**What is expected**
Reply with nothing but how many lines in the entries below include "sympathetic".
━━━━━━━━━━
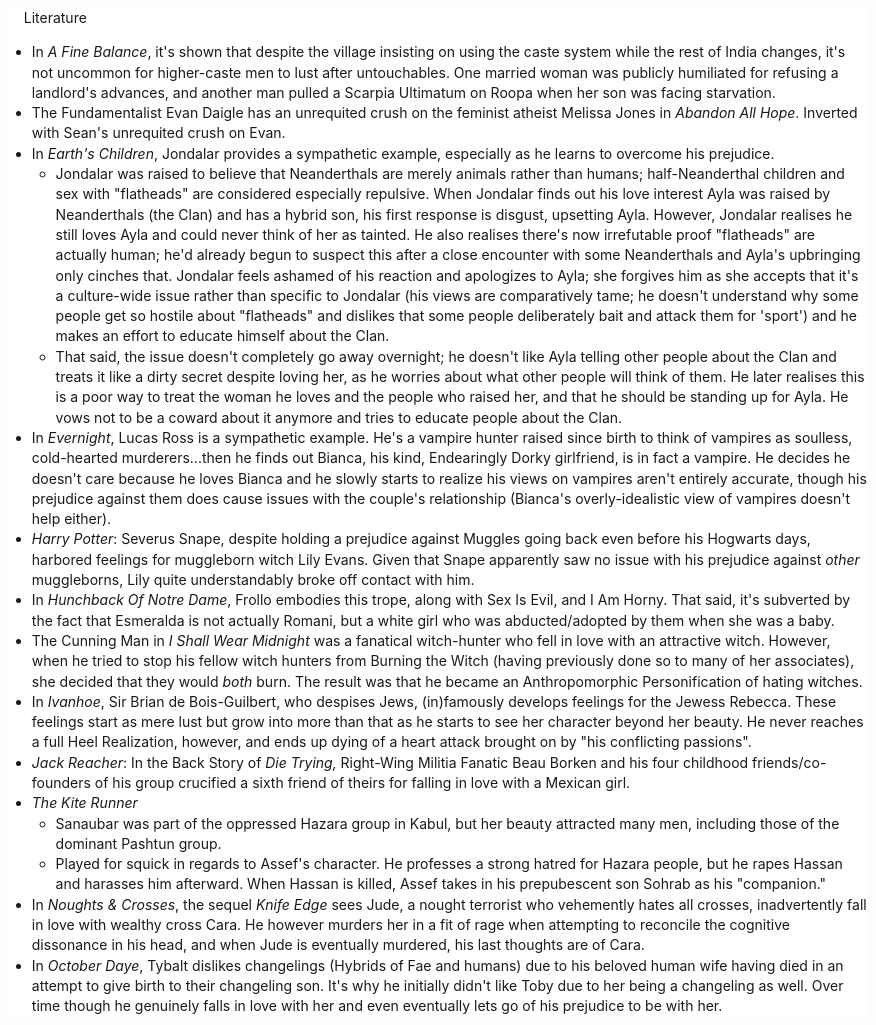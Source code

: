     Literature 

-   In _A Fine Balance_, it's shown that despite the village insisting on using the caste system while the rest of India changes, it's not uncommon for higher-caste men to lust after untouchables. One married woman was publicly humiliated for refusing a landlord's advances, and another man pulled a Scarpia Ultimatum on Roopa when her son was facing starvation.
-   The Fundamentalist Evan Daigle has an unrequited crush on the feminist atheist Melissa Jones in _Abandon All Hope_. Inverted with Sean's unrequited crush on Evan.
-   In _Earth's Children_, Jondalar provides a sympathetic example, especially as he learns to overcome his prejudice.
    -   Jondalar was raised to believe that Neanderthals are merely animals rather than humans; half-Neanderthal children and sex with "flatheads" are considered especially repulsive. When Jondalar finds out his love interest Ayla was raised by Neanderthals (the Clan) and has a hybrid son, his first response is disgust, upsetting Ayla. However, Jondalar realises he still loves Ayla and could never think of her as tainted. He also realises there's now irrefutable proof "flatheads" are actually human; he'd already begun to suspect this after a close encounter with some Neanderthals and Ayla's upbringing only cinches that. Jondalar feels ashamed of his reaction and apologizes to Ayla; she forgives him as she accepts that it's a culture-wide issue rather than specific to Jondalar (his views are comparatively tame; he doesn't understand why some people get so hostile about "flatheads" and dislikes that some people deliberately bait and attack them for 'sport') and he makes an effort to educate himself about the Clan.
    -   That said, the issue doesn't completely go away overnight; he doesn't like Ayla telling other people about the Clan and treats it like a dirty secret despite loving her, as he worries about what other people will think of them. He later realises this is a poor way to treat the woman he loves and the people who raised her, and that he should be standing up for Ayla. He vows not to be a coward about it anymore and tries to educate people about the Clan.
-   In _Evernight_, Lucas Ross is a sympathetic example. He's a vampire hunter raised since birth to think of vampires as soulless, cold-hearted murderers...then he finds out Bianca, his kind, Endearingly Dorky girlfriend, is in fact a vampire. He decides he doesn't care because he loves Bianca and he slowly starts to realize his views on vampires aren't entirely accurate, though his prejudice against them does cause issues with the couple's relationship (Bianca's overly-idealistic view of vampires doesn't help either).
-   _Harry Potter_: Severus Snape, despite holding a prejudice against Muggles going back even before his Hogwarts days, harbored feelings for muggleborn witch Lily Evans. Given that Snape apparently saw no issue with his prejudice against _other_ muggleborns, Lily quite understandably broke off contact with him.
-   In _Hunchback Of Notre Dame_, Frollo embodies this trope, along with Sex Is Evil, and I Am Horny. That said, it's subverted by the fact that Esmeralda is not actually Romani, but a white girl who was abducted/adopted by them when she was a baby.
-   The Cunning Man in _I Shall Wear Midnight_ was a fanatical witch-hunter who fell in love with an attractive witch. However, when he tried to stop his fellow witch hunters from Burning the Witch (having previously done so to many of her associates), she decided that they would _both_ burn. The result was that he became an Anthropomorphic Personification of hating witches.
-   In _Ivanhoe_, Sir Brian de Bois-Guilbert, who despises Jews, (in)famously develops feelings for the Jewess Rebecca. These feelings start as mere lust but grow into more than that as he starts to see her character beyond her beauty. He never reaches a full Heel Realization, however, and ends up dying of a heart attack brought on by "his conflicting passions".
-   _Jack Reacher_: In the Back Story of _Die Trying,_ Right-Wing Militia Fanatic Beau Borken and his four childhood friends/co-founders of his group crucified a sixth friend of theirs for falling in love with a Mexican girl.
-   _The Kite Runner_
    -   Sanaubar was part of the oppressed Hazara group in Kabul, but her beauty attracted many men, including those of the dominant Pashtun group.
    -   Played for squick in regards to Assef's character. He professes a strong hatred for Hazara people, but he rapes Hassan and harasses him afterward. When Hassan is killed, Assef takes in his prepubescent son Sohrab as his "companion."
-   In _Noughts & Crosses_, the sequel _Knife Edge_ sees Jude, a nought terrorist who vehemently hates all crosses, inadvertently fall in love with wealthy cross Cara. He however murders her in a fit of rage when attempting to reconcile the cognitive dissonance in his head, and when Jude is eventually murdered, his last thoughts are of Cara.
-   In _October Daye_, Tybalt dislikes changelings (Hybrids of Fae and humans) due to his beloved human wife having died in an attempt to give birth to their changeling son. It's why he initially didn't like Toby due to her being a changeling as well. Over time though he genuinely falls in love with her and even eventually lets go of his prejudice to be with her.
━━━━━━━━━━
**Problem solution**
2